I took the kids to see The Lorax yesterday. I really wish I had read the reviews before I had promised to do that. I was going to write a lengthy review, but A.O. Scott of the NYTimes said most of what I wanted to say, and I feel, said it more eloquently than I ever could have, so I’m sharing that with you.
I don’t mean to seem like I hate things, or that I am no fun, but I must tell you that as I sat in that darkened theater, I felt sad. Mostly sad for Dr. Seuss. I kept thinking that if he were alive, he’d go out in his yard, dig a grave and practice rolling over in it.
As Scott mentioned in his article, Theodore Geisel exercised tight control over his work, which his heirs have abandoned. That’s why we get these overblown adaptations that have little to do with the original story. These tales are perfect for the ten-minute-long animated shorts we got in the 1970’s. They don’t need all these added-on backstories that muck them up and make them run for 90 minutes.
Another thought that kept occurring to me was an article I’d just read about how folks today, for the most part, really aren’t that green. That everyone likes to use the buzzword “green” but in practice, we still keep consuming and discarding and leaving the saving of the planet to others who are too few to stem the tide. We need the latest smartphone, the latest TV, what all the other kids are wearing, and we feel better about ourselves when we throw our plastic bottles into a conveniently placed recycling bin, but overall, we can’t be bothered to carry our own reusable bags into the mall.
While the message of “save the trees” is still there, pretty much everything else Dr. Seuss stood for is not. Sure the little kids will walk away with that idea about saving the trees, but they will also come away feeling like they laughed a lot — at things that were kind of mean-spirited. Language is used to cut other characters down, and slapstick is what really gets the laugh. For some reason there’s also a fat bear that’s played for laughs as well.
Dr. Seuss was a genius, I’m not going to deny that. But his genius was his simplicity. The way he used his children’s books as allegories about racism, environmental issues and war is a great thing.

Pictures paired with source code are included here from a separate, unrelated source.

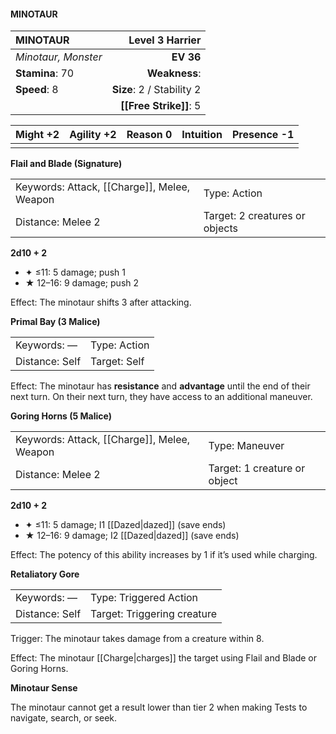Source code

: #### MINOTAUR

| MINOTAUR            |       **Level 3 Harrier** |
| :------------------ | ------------------------: |
| *Minotaur, Monster* |                 **EV 36** |
| **Stamina**: 70     |             **Weakness**: |
| **Speed**: 8        | **Size**: 2 / Stability 2 |
|                     |    **[[Free Strike]]**: 5 |

| **Might** +2 | **Agility** +2 | **Reason** 0 | **Intuition** | **Presence** -1 |
| ------------ | -------------- | ------------ | ------------- | --------------- |
|              |                |              |               |                 |

**Flail and Blade (Signature)**

|                                             |                                |
| :------------------------------------------ | :----------------------------- |
| Keywords: Attack, [[Charge]], Melee, Weapon | Type: Action                   |
| Distance: Melee 2                           | Target: 2 creatures or objects |

**2d10 + 2**

- ✦ ≤11: 5 damage; push 1
- ★ 12–16: 9 damage; push 2

Effect: The minotaur shifts 3 after attacking.

**Primal Bay (3 Malice)**

|                |              |
| :------------- | :----------- |
| Keywords: —    | Type: Action |
| Distance: Self | Target: Self |

Effect: The minotaur has **resistance** and **advantage** until the end of their next turn. On their next turn, they have access to an additional maneuver.

**Goring Horns (5 Malice)**

|                                             |                              |
| :------------------------------------------ | :--------------------------- |
| Keywords: Attack, [[Charge]], Melee, Weapon | Type: Maneuver               |
| Distance: Melee 2                           | Target: 1 creature or object |

**2d10 + 2**

- ✦ ≤11: 5 damage; I1 [[Dazed|dazed]] (save ends)
- ★ 12–16: 9 damage; I2 [[Dazed|dazed]] (save ends)

Effect: The potency of this ability increases by 1 if it’s used while charging.

**Retaliatory Gore**

|                |                             |
| :------------- | :-------------------------- |
| Keywords: —    | Type: Triggered Action      |
| Distance: Self | Target: Triggering creature |

Trigger: The minotaur takes damage from a creature within 8.

Effect: The minotaur [[Charge|charges]] the target using Flail and Blade or Goring Horns.

**Minotaur Sense**

The minotaur cannot get a result lower than tier 2 when making Tests to navigate, search, or seek.
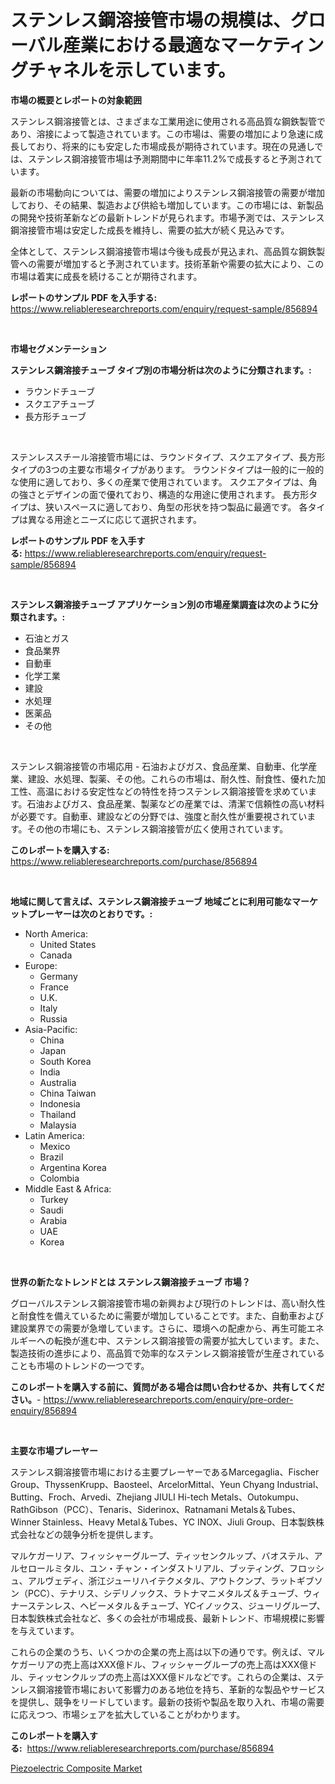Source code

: <p><h1>ステンレス鋼溶接管市場の規模は、グローバル産業における最適なマーケティングチャネルを示しています。</h1></p><p><strong>市場の概要とレポートの対象範囲</strong></p>
<p><p>ステンレス鋼溶接管とは、さまざまな工業用途に使用される高品質な鋼鉄製管であり、溶接によって製造されています。この市場は、需要の増加により急速に成長しており、将来的にも安定した市場成長が期待されています。現在の見通しでは、ステンレス鋼溶接管市場は予測期間中に年率11.2%で成長すると予測されています。</p><p>最新の市場動向については、需要の増加によりステンレス鋼溶接管の需要が増加しており、その結果、製造および供給も増加しています。この市場には、新製品の開発や技術革新などの最新トレンドが見られます。市場予測では、ステンレス鋼溶接管市場は安定した成長を維持し、需要の拡大が続く見込みです。</p><p>全体として、ステンレス鋼溶接管市場は今後も成長が見込まれ、高品質な鋼鉄製管への需要が増加すると予測されています。技術革新や需要の拡大により、この市場は着実に成長を続けることが期待されます。</p></p>
<p><strong>レポートのサンプル PDF を入手する:</strong> <a href="https://www.reliableresearchreports.com/enquiry/request-sample/856894">https://www.reliableresearchreports.com/enquiry/request-sample/856894</a></p>
<p>&nbsp;</p>
<p><strong>市場セグメンテーション</strong></p>
<p><strong>ステンレス鋼溶接チューブ タイプ別の市場分析は次のように分類されます。:</strong></p>
<p><ul><li>ラウンドチューブ</li><li>スクエアチューブ</li><li>長方形チューブ</li></ul></p>
<p>&nbsp;</p>
<p><p>ステンレススチール溶接管市場には、ラウンドタイプ、スクエアタイプ、長方形タイプの3つの主要な市場タイプがあります。 ラウンドタイプは一般的に一般的な使用に適しており、多くの産業で使用されています。 スクエアタイプは、角の強さとデザインの面で優れており、構造的な用途に使用されます。 長方形タイプは、狭いスペースに適しており、角型の形状を持つ製品に最適です。 各タイプは異なる用途とニーズに応じて選択されます。</p></p>
<p><strong>レポートのサンプル PDF を入手する:</strong>&nbsp;<a href="https://www.reliableresearchreports.com/enquiry/request-sample/856894">https://www.reliableresearchreports.com/enquiry/request-sample/856894</a></p>
<p>&nbsp;</p>
<p><strong> ステンレス鋼溶接チューブ アプリケーション別の市場産業調査は次のように分類されます。:</strong></p>
<p><ul><li>石油とガス</li><li>食品業界</li><li>自動車</li><li>化学工業</li><li>建設</li><li>水処理</li><li>医薬品</li><li>その他</li></ul></p>
<p>&nbsp;</p>
<p><p>ステンレス鋼溶接管の市場応用 - 石油およびガス、食品産業、自動車、化学産業、建設、水処理、製薬、その他。これらの市場は、耐久性、耐食性、優れた加工性、高温における安定性などの特性を持つステンレス鋼溶接管を求めています。石油およびガス、食品産業、製薬などの産業では、清潔で信頼性の高い材料が必要です。自動車、建設などの分野では、強度と耐久性が重要視されています。その他の市場にも、ステンレス鋼溶接管が広く使用されています。</p></p>
<p><strong>このレポートを購入する:</strong>&nbsp; <a href="https://www.reliableresearchreports.com/purchase/856894">https://www.reliableresearchreports.com/purchase/856894</a></p>
<p>&nbsp;</p>
<p><strong>地域に関して言えば、ステンレス鋼溶接チューブ 地域ごとに利用可能なマーケットプレーヤーは次のとおりです。:</strong></p>
<p><ul>
    <li>
        North America:
        <ul>
            <li>United States</li>
            <li>Canada</li>
        </ul>
    </li>
    <li>
        Europe:
        <ul>
            <li>Germany</li>
            <li>France</li>
            <li>U.K.</li>
            <li>Italy</li>
            <li>Russia</li>
        </ul>
    </li>
    <li>
        Asia-Pacific:
        <ul>
            <li>China</li>
            <li>Japan</li>
            <li>South Korea</li>
            <li>India</li>
            <li>Australia</li>
            <li>China Taiwan</li>
            <li>Indonesia</li>
            <li>Thailand</li>
            <li>Malaysia</li>
        </ul>
    </li>
    <li>
        Latin America:
        <ul>
            <li>Mexico</li>
            <li>Brazil</li>
            <li>Argentina Korea</li>
            <li>Colombia</li>
        </ul>
    </li>
    <li>
        Middle East & Africa:
        <ul>
            <li>Turkey</li>
            <li>Saudi</li>
            <li>Arabia</li>
            <li>UAE</li>
            <li>Korea</li>
        </ul>
    </li>
    </ul></p>
<p>&nbsp;</p>
<p><strong>世界の新たなトレンドとは ステンレス鋼溶接チューブ 市場？</strong></p>
<p><p>グローバルステンレス鋼溶接管市場の新興および現行のトレンドは、高い耐久性と耐食性を備えているために需要が増加していることです。また、自動車および建設業界での需要が急増しています。さらに、環境への配慮から、再生可能エネルギーへの転換が進む中、ステンレス鋼溶接管の需要が拡大しています。また、製造技術の進歩により、高品質で効率的なステンレス鋼溶接管が生産されていることも市場のトレンドの一つです。</p></p>
<p><strong>このレポートを購入する前に、質問がある場合は問い合わせるか、共有してください。</strong>- <a href="https://www.reliableresearchreports.com/enquiry/pre-order-enquiry/856894">https://www.reliableresearchreports.com/enquiry/pre-order-enquiry/856894</a></p>
<p>&nbsp;</p>
<p><strong>主要な市場プレーヤー</strong></p>
<p><p>ステンレス鋼溶接管市場における主要プレーヤーであるMarcegaglia、Fischer Group、ThyssenKrupp、Baosteel、ArcelorMittal、Yeun Chyang Industrial、Butting、Froch、Arvedi、Zhejiang JIULI Hi-tech Metals、Outokumpu、RathGibson（PCC）、Tenaris、Siderinox、Ratnamani Metals＆Tubes、Winner Stainless、Heavy Metal＆Tubes、YC INOX、Jiuli Group、日本製鉄株式会社などの競争分析を提供します。</p><p>マルケガーリア、フィッシャーグループ、ティッセンクルップ、バオステル、アルセロールミタル、ユン・チャン・インダストリアル、ブッティング、フロッシュ、アルヴェディ、浙江ジューリハイテクメタル、アウトクンプ、ラットギブソン（PCC）、テナリス、シデリノックス、ラトナマニメタルズ＆チューブ、ウィナーステンレス、ヘビーメタル＆チューブ、YCイノックス、ジューリグループ、日本製鉄株式会社など、多くの会社が市場成長、最新トレンド、市場規模に影響を与えています。</p><p>これらの企業のうち、いくつかの企業の売上高は以下の通りです。例えば、マルケガーリアの売上高はXXX億ドル、フィッシャーグループの売上高はXXX億ドル、ティッセンクルップの売上高はXXX億ドルなどです。これらの企業は、ステンレス鋼溶接管市場において影響力のある地位を持ち、革新的な製品やサービスを提供し、競争をリードしています。最新の技術や製品を取り入れ、市場の需要に応えつつ、市場シェアを拡大していることがわかります。</p></p>
<p><strong>このレポートを購入する:</strong>&nbsp;&nbsp;<a href="https://www.reliableresearchreports.com/purchase/856894">https://www.reliableresearchreports.com/purchase/856894</a></p>
<p><p><a href="https://crocus-run-b5a.notion.site/Piezoelectric-Composite-Market-Research-Report-Unlocks-Analysis-on-the-Market-Financial-Status-Mark-e72dfe3113c64616ba9b24578d1bd77a">Piezoelectric Composite Market</a></p></p>
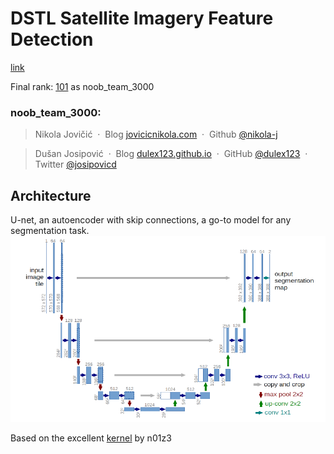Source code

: # DSTL Satellite Imagery Feature Detection

[link](https://www.kaggle.com/c/dstl-satellite-imagery-feature-detection/)

Final rank: [101](https://www.kaggle.com/c/dstl-satellite-imagery-feature-detection/leaderboard) as noob_team_3000

### noob_team_3000:

> Nikola Jovičić &nbsp;&middot;&nbsp; 
> Blog [jovicicnikola.com](http://jovicicnikola.com) &nbsp;&middot;&nbsp;
> Github [@nikola-j](https://github.com/nikola-j)

> Dušan Josipović &nbsp;&middot;&nbsp;
> Blog [dulex123.github.io](http://dulex123.github.io) &nbsp;&middot;&nbsp;
> GitHub [@dulex123](https://github.com/dulex123) &nbsp;&middot;&nbsp;
> Twitter [@josipovicd](https://twitter.com/josipovicd)


## Architecture

U-net, an autoencoder with skip connections, a go-to model for any segmentation task.
![UNET](https://raw.githubusercontent.com/dulex123/dstl/master/unet.png)

Based on the excellent [kernel](https://www.kaggle.com/drn01z3/end-to-end-baseline-with-u-net-keras) by n01z3
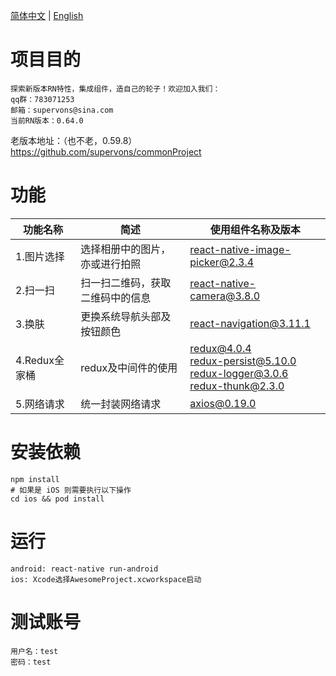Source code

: [简体中文](./README.md) | [English](./README_EN.md)

# 项目目的

    探索新版本RN特性，集成组件，造自己的轮子！欢迎加入我们：
    qq群：783071253
    邮箱：supervons@sina.com
    当前RN版本：0.64.0

老版本地址：（也不老，0.59.8）https://github.com/supervons/commonProject

# 功能

| 功能名称      | 简述                             | 使用组件名称及版本                                           |
| ------------- | -------------------------------- | ------------------------------------------------------------ |
| 1.图片选择    | 选择相册中的图片，亦或进行拍照   | react-native-image-picker@2.3.4                              |
| 2.扫一扫      | 扫一扫二维码，获取二维码中的信息 | react-native-camera@3.8.0                                    |
| 3.换肤        | 更换系统导航头部及按钮颜色       | react-navigation@3.11.1                                      |
| 4.Redux全家桶 | redux及中间件的使用              | redux@4.0.4<br />redux-persist@5.10.0<br />redux-logger@3.0.6<br />redux-thunk@2.3.0 |
| 5.网络请求    | 统一封装网络请求                 | axios@0.19.0                                                 |


# 安装依赖

    npm install
    # 如果是 iOS 则需要执行以下操作
    cd ios && pod install 

# 运行

    android: react-native run-android
    ios: Xcode选择AwesomeProject.xcworkspace启动

# 测试账号

    用户名：test
    密码：test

But it’s not like he was the only one. I see a lot of Dr. Seuss’ words everywhere these days. They are plastered all over Pintrest, quoted on Facebook, painted on library walls. But you know, Theodore Geisel is no more the world’s greatest philosopher than Shel Silverstein is its poet. We are wise to use Dr. Seuss as a starting point to talk to our kids, but we need to back that up with more complex ideas — and follow through on those ideas ourselves.